Nowadays, Hamamura spends less time in the vault. His work, and the work of many other land planners, developers, architects and others in Hawaii, has become more dependent on a technology called geographic information systems, or GIS. Traditionally, if you wanted to know who owned neighboring parcels, the exact location of underground utilities, or the boundaries of zoning districts, it meant finding the information on a paper map or document in the Kamehameha Schools vault, at the Bureau of Conveyances or in a similar storage room. It was a slow, laborious process. Now, almost all these documents are available from a computer. Not only that, they can be combined with some of the thousands of publicly available maps and databases to help answer complex questions: Is this building in the flood plane? How many people of Hawaiian ancestry live within a 15-minute drive? How much acreage was burned in a recent wildfire? GIS makes all that possible.
It’s not just that GIS speeds up the work of planners, engineers and architects, although it certainly does that. And it’s not simply having more information available, although GIS does that, too. It’s that GIS provides users with a deeper, more intuitive insight into the world around them. To borrow a phrase from the industry, GIS helps decision makers make better decisions.
The vault at the Kamehameha Schools’ land information
“Any sufficiently advanced technology is indistinguishable from magic”
– Arthur C. Clark
GIS systems are a way to store, manipulate and display geospatial information on a computer. That sounds arcane, but if you’ve ever used a service like Google Maps, you’ve worked with a simple GIS. More complicated systems, like ESRI’s ArcDesktop and ArcServer programs, which are used by KSBE, include more data and more sophisticated analytical tools. (Several companies produce GIS software, but the industry is dominated by ESRI.) Indeed, “geospatial information” really just means any data that can be tied to a particular location on a map. This includes obvious things, like addresses and regions, but it also means anything related to that address or region: demographics of the residents, types of land use, elevation, vegetation and much more. In fact, almost all data has some geographic component.
Typically, GIS data is grouped in “layers,” maps of related information that can be laid on top of one another so the user can visualize the relationship between different datasets. This is the real power of GIS. Maps are a powerfully intuitive way to explain and analyze information. Perhaps the best and most useful local example is the City and County of Honolulu’s GIS service at gis.HiCentral.com, which is hosted on the web by the Honolulu Board of Realtors.
Among municipalities, Honolulu is actually in the vanguard of this new technology and much of the credit goes to Ken Schmidt, GIS coordinator for Honolulu’s Department of Planning. For his part, Schmidt attributes the quality of the city’s program to decisions made by his predecessors.
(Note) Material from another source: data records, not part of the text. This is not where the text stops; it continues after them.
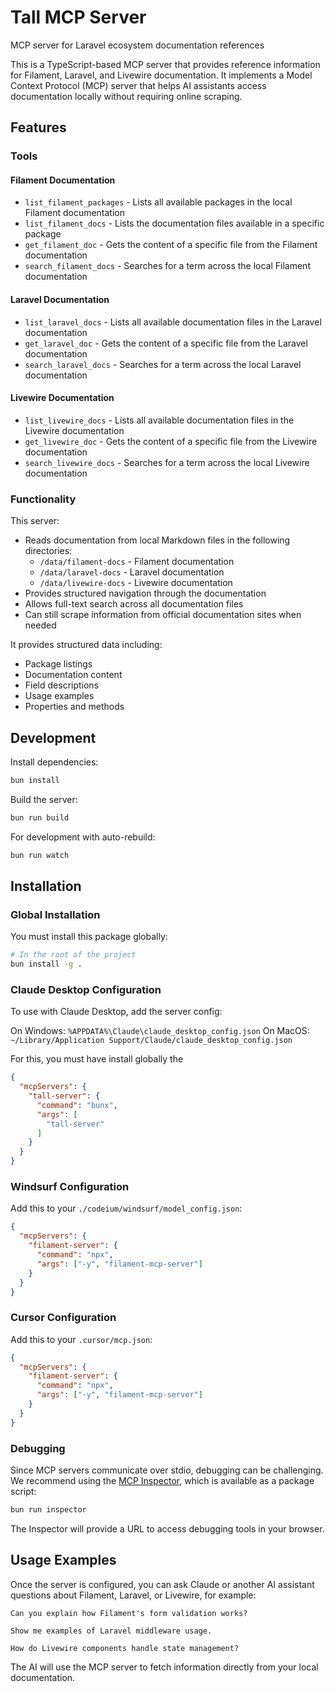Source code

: # Tall MCP Server

MCP server for Laravel ecosystem documentation references

This is a TypeScript-based MCP server that provides reference information for Filament, Laravel, and Livewire documentation. It implements a Model Context Protocol (MCP) server that helps AI assistants access documentation locally without requiring online scraping.

## Features

### Tools

#### Filament Documentation

- `list_filament_packages` - Lists all available packages in the local Filament documentation
- `list_filament_docs` - Lists the documentation files available in a specific package
- `get_filament_doc` - Gets the content of a specific file from the Filament documentation
- `search_filament_docs` - Searches for a term across the local Filament documentation

#### Laravel Documentation

- `list_laravel_docs` - Lists all available documentation files in the Laravel documentation
- `get_laravel_doc` - Gets the content of a specific file from the Laravel documentation
- `search_laravel_docs` - Searches for a term across the local Laravel documentation

#### Livewire Documentation

- `list_livewire_docs` - Lists all available documentation files in the Livewire documentation
- `get_livewire_doc` - Gets the content of a specific file from the Livewire documentation
- `search_livewire_docs` - Searches for a term across the local Livewire documentation

### Functionality

This server:

- Reads documentation from local Markdown files in the following directories:
  - `/data/filament-docs` - Filament documentation
  - `/data/laravel-docs` - Laravel documentation
  - `/data/livewire-docs` - Livewire documentation
- Provides structured navigation through the documentation
- Allows full-text search across all documentation files
- Can still scrape information from official documentation sites when needed

It provides structured data including:

- Package listings
- Documentation content
- Field descriptions
- Usage examples
- Properties and methods

## Development

Install dependencies:

```bash
bun install
```

Build the server:

```bash
bun run build
```

For development with auto-rebuild:

```bash
bun run watch
```

## Installation

### Global Installation

You must install this package globally:

```bash
# In the root of the project
bun install -g .
```

### Claude Desktop Configuration

To use with Claude Desktop, add the server config:

On Windows: `%APPDATA%\Claude\claude_desktop_config.json`
On MacOS: `~/Library/Application Support/Claude/claude_desktop_config.json`

For this, you must have install globally the 


```json
{
  "mcpServers": {
    "tall-server": {
      "command": "bunx",
      "args": [
        "tall-server"
      ]
    }
  }
}
```

### Windsurf Configuration

Add this to your `./codeium/windsurf/model_config.json`:

```json
{
  "mcpServers": {
    "filament-server": {
      "command": "npx",
      "args": ["-y", "filament-mcp-server"]
    }
  }
}
```

### Cursor Configuration

Add this to your `.cursor/mcp.json`:

```json
{
  "mcpServers": {
    "filament-server": {
      "command": "npx",
      "args": ["-y", "filament-mcp-server"]
    }
  }
}
```

### Debugging

Since MCP servers communicate over stdio, debugging can be challenging. We recommend using the [MCP Inspector](https://github.com/modelcontextprotocol/inspector), which is available as a package script:

```bash
bun run inspector
```

The Inspector will provide a URL to access debugging tools in your browser.

## Usage Examples

Once the server is configured, you can ask Claude or another AI assistant questions about Filament, Laravel, or Livewire, for example:

```
Can you explain how Filament's form validation works?
```

```
Show me examples of Laravel middleware usage.
```

```
How do Livewire components handle state management?
```

The AI will use the MCP server to fetch information directly from your local documentation.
“Honolulu is really one of the earliest adopters of GIS technology at a local-government level,” he says, “especially for a municipality of this size. When you purchase ESRI’s ArcGIS software product, you get assigned a customer number. Honolulu is customer No. 279. Now they’re up to five or six digits in terms of customer numbers.”
Schmidt also credits the city’s decision in 1996 to integrate all departments. “They recognized the importance of having it as an enterprise system. It wasn’t being developed for one particular program or department; it was intended to support all the different services that the city government provides. That was pretty cutting edge back then.” It also ended up saving money and eliminating duplicated efforts.
Like most municipal GIS systems, Honolulu’s is largely about land use. “For a lot of what we put out,” Schmidt says, “our primary focus was parcel and zoning information, along with other base-map information. Common base-map information includes streets, parcels, building outlines, topography and anything that may have a regulatory influence on a particular property, such as flood zones and zoning designations like special management areas.” All these databases are available directly from the county’s TMK maps. It’s also possible to link to outside sources, like Bing Maps or Google Street View.
With so many flashy programs on the Internet, it’s easy to underestimate an information-rich resource like gis.HiCentral.com. “The big difference between Bing Maps or Google and what the city is producing is the data,” says John Higuchi, program manager for BEI Consulting, which developed Honolulu’s system. The advanced map on gis.HiCentral.com has more than 70 map layers. “The city is the holder of the data. They know where the manholes are; they have the data behind all the parcels and properties; they know the permit information; they know the utilities that are underground. All that information is given to them. Bing and Google don’t have that information, so they’re more directional – how do I get from one address to another.”